_Data extract_.
BEGIN

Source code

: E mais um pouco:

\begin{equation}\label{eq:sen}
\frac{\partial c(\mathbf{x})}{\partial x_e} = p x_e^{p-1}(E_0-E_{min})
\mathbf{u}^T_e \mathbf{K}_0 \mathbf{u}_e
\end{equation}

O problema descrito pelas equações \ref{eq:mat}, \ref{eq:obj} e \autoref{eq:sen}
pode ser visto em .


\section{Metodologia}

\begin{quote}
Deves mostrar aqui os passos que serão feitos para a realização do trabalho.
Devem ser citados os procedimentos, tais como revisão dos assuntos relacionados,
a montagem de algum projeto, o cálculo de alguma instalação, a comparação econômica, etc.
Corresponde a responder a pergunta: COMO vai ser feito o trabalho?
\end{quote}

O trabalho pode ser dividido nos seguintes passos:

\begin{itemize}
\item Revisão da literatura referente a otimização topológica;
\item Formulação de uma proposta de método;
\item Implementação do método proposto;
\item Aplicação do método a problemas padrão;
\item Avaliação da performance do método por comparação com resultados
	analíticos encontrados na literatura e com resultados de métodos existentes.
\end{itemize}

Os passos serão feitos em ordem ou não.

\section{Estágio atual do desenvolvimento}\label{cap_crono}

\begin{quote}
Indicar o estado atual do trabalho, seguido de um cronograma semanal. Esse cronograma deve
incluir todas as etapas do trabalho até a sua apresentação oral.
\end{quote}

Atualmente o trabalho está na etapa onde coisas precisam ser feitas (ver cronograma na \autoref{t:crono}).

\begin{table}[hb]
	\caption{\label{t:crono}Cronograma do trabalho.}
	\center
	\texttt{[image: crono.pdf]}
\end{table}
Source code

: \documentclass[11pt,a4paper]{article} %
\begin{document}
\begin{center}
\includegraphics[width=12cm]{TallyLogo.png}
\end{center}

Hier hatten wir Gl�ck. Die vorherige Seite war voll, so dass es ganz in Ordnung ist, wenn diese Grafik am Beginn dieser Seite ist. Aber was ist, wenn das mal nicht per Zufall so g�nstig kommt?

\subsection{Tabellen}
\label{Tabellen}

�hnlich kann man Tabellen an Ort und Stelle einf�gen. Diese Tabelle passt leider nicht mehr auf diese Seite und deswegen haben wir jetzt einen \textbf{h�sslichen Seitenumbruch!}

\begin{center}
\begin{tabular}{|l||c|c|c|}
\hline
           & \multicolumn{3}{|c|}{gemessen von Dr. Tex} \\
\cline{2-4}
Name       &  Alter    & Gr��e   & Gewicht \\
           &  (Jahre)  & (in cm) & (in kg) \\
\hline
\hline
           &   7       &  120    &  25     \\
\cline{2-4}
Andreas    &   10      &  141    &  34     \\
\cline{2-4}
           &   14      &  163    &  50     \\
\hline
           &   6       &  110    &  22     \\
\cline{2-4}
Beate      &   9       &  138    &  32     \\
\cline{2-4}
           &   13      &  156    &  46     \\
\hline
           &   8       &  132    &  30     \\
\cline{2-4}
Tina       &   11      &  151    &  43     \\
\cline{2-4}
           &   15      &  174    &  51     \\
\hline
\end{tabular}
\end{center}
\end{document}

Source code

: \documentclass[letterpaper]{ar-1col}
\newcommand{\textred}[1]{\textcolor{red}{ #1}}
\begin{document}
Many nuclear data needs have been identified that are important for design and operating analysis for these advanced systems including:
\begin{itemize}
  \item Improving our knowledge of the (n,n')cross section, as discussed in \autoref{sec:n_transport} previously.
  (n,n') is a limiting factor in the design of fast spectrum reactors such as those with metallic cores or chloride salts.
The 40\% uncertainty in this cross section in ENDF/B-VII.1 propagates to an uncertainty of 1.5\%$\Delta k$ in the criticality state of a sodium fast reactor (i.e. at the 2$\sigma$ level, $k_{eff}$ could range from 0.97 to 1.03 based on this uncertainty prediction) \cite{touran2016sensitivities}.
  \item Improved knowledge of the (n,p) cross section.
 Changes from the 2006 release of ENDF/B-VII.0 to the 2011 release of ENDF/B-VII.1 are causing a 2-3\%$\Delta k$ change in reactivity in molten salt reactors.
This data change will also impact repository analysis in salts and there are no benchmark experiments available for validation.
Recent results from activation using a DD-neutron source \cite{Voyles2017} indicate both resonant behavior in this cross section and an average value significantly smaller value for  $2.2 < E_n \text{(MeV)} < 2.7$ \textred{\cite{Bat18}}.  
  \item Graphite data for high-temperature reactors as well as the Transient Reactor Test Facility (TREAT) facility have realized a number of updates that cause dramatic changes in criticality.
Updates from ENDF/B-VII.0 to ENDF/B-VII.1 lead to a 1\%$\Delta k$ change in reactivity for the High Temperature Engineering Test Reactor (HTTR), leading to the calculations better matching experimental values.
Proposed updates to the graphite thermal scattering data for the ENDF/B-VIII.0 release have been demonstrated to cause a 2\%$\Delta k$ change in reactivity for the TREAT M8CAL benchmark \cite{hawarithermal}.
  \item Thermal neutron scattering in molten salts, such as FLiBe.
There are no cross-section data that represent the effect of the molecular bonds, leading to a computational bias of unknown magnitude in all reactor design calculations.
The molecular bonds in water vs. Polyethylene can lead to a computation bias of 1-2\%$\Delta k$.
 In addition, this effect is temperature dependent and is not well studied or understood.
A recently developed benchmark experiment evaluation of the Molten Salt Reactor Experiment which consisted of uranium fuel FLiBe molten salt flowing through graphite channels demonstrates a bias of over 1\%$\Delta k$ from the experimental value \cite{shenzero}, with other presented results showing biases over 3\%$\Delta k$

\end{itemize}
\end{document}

END

_Task to carry out_.
Those lines above that contain the string "cause" should be returned.

_Exercise solution_.
  \item Graphite data for high-temperature reactors as well as the Transient Reactor Test Facility (TREAT) facility have realized a number of updates that cause dramatic changes in criticality.
Proposed updates to the graphite thermal scattering data for the ENDF/B-VIII.0 release have been demonstrated to cause a 2\%$\Delta k$ change in reactivity for the TREAT M8CAL benchmark \cite{hawarithermal}.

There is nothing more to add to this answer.